To do ▸ Without omitting anything, copy the data exactly.

Material to process ▸
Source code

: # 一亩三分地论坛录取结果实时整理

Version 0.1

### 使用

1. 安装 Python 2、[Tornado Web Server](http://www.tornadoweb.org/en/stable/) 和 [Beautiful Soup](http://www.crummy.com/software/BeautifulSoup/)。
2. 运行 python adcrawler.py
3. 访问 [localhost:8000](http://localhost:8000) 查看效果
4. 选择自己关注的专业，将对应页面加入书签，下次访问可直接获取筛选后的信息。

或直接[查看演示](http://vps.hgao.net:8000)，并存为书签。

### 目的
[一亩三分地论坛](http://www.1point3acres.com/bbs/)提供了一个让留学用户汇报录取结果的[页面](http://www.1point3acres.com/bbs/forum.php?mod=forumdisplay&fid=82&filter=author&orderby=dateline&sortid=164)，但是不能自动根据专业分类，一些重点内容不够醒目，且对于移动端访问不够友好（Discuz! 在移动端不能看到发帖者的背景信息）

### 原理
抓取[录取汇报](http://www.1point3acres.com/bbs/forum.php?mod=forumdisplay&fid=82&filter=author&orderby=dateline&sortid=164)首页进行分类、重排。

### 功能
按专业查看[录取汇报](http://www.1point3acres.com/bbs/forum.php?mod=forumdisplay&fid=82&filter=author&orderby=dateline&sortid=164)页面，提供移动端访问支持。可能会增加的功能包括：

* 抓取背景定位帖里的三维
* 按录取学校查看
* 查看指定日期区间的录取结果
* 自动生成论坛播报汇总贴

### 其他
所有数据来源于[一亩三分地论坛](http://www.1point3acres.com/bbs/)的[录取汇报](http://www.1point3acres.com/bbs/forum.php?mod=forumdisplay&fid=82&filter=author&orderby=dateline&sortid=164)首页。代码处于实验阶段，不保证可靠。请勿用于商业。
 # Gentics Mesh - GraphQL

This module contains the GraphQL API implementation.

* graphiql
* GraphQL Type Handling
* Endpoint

Answer to the exercise ▸
Source code

: # 一亩三分地论坛录取结果实时整理

Version 0.1

### 使用

1. 安装 Python 2、[Tornado Web Server](http://www.tornadoweb.org/en/stable/) 和 [Beautiful Soup](http://www.crummy.com/software/BeautifulSoup/)。
2. 运行 python adcrawler.py
3. 访问 [localhost:8000](http://localhost:8000) 查看效果
4. 选择自己关注的专业，将对应页面加入书签，下次访问可直接获取筛选后的信息。

或直接[查看演示](http://vps.hgao.net:8000)，并存为书签。

### 目的
[一亩三分地论坛](http://www.1point3acres.com/bbs/)提供了一个让留学用户汇报录取结果的[页面](http://www.1point3acres.com/bbs/forum.php?mod=forumdisplay&fid=82&filter=author&orderby=dateline&sortid=164)，但是不能自动根据专业分类，一些重点内容不够醒目，且对于移动端访问不够友好（Discuz! 在移动端不能看到发帖者的背景信息）

### 原理
抓取[录取汇报](http://www.1point3acres.com/bbs/forum.php?mod=forumdisplay&fid=82&filter=author&orderby=dateline&sortid=164)首页进行分类、重排。

### 功能
按专业查看[录取汇报](http://www.1point3acres.com/bbs/forum.php?mod=forumdisplay&fid=82&filter=author&orderby=dateline&sortid=164)页面，提供移动端访问支持。可能会增加的功能包括：

* 抓取背景定位帖里的三维
* 按录取学校查看
* 查看指定日期区间的录取结果
* 自动生成论坛播报汇总贴

### 其他
所有数据来源于[一亩三分地论坛](http://www.1point3acres.com/bbs/)的[录取汇报](http://www.1point3acres.com/bbs/forum.php?mod=forumdisplay&fid=82&filter=author&orderby=dateline&sortid=164)首页。代码处于实验阶段，不保证可靠。请勿用于商业。
 # Gentics Mesh - GraphQL

This module contains the GraphQL API implementation.

* graphiql
* GraphQL Type Handling
* Endpoint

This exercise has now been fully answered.